## [WORK TASK]
Word for word, repeat the data; no picture should appear in the result.

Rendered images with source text
- - -
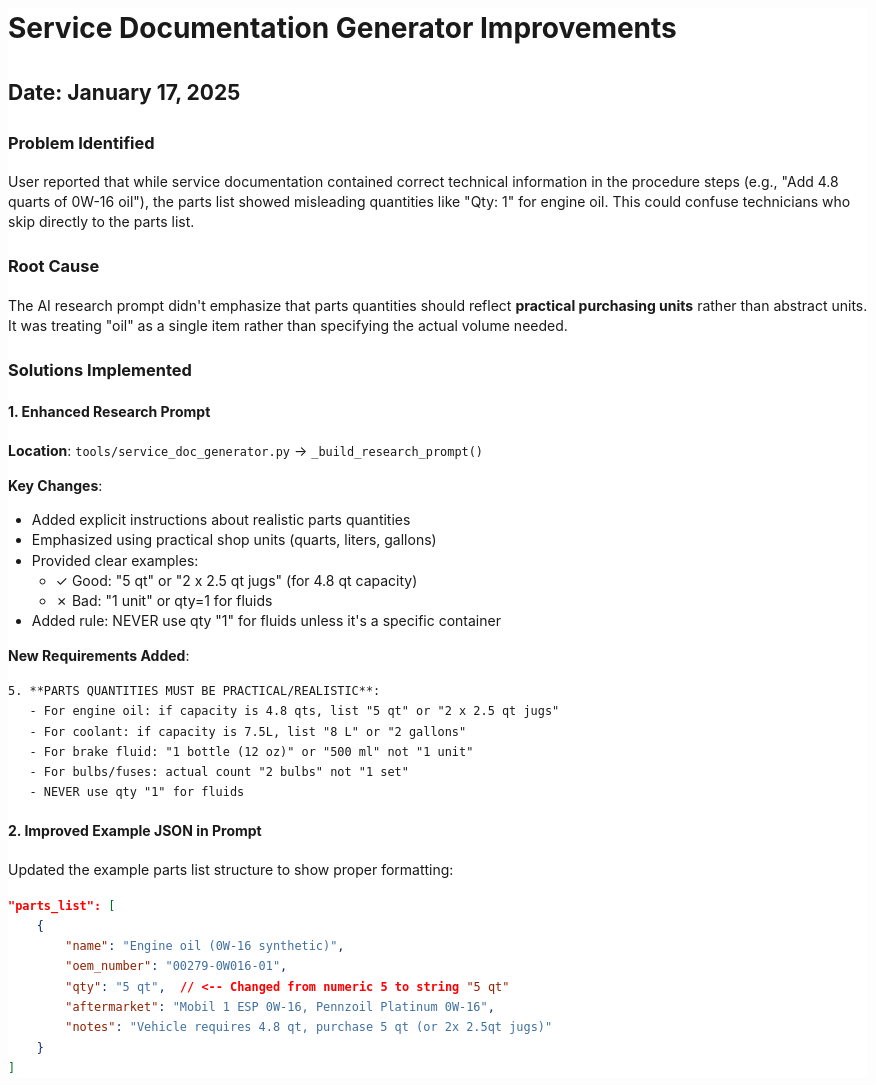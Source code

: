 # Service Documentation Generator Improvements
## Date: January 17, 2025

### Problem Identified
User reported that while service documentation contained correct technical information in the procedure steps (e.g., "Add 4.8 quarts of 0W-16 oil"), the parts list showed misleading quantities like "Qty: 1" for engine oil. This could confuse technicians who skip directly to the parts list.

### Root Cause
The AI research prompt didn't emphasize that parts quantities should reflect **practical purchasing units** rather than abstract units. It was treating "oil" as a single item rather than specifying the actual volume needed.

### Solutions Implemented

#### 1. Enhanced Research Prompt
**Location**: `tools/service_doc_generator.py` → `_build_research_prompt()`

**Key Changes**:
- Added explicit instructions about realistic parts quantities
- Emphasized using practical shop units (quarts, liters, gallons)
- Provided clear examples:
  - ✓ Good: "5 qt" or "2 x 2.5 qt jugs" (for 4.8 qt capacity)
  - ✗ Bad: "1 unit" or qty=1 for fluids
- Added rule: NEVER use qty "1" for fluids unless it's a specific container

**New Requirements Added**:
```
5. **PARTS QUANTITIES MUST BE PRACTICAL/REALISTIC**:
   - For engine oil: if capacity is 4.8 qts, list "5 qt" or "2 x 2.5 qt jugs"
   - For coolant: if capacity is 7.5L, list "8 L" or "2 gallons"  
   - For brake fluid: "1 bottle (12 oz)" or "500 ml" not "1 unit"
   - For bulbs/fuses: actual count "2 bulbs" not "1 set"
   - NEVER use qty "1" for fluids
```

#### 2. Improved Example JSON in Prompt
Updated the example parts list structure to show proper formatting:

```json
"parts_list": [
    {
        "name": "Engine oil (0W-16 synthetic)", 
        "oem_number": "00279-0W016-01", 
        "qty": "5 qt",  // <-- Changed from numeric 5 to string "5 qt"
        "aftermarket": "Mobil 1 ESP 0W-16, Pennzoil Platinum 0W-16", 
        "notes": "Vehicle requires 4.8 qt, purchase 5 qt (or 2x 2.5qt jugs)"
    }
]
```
- - -
## [TASK RESPONSE]
Source code

: # Service Documentation Generator Improvements
## Date: January 17, 2025

### Problem Identified
User reported that while service documentation contained correct technical information in the procedure steps (e.g., "Add 4.8 quarts of 0W-16 oil"), the parts list showed misleading quantities like "Qty: 1" for engine oil. This could confuse technicians who skip directly to the parts list.

### Root Cause
The AI research prompt didn't emphasize that parts quantities should reflect **practical purchasing units** rather than abstract units. It was treating "oil" as a single item rather than specifying the actual volume needed.

### Solutions Implemented

#### 1. Enhanced Research Prompt
**Location**: `tools/service_doc_generator.py` → `_build_research_prompt()`

**Key Changes**:
- Added explicit instructions about realistic parts quantities
- Emphasized using practical shop units (quarts, liters, gallons)
- Provided clear examples:
  - ✓ Good: "5 qt" or "2 x 2.5 qt jugs" (for 4.8 qt capacity)
  - ✗ Bad: "1 unit" or qty=1 for fluids
- Added rule: NEVER use qty "1" for fluids unless it's a specific container

**New Requirements Added**:
```
5. **PARTS QUANTITIES MUST BE PRACTICAL/REALISTIC**:
   - For engine oil: if capacity is 4.8 qts, list "5 qt" or "2 x 2.5 qt jugs"
   - For coolant: if capacity is 7.5L, list "8 L" or "2 gallons"  
   - For brake fluid: "1 bottle (12 oz)" or "500 ml" not "1 unit"
   - For bulbs/fuses: actual count "2 bulbs" not "1 set"
   - NEVER use qty "1" for fluids
```

#### 2. Improved Example JSON in Prompt
Updated the example parts list structure to show proper formatting:

```json
"parts_list": [
    {
        "name": "Engine oil (0W-16 synthetic)", 
        "oem_number": "00279-0W016-01", 
        "qty": "5 qt",  // <-- Changed from numeric 5 to string "5 qt"
        "aftermarket": "Mobil 1 ESP 0W-16, Pennzoil Platinum 0W-16", 
        "notes": "Vehicle requires 4.8 qt, purchase 5 qt (or 2x 2.5qt jugs)"
    }
]
```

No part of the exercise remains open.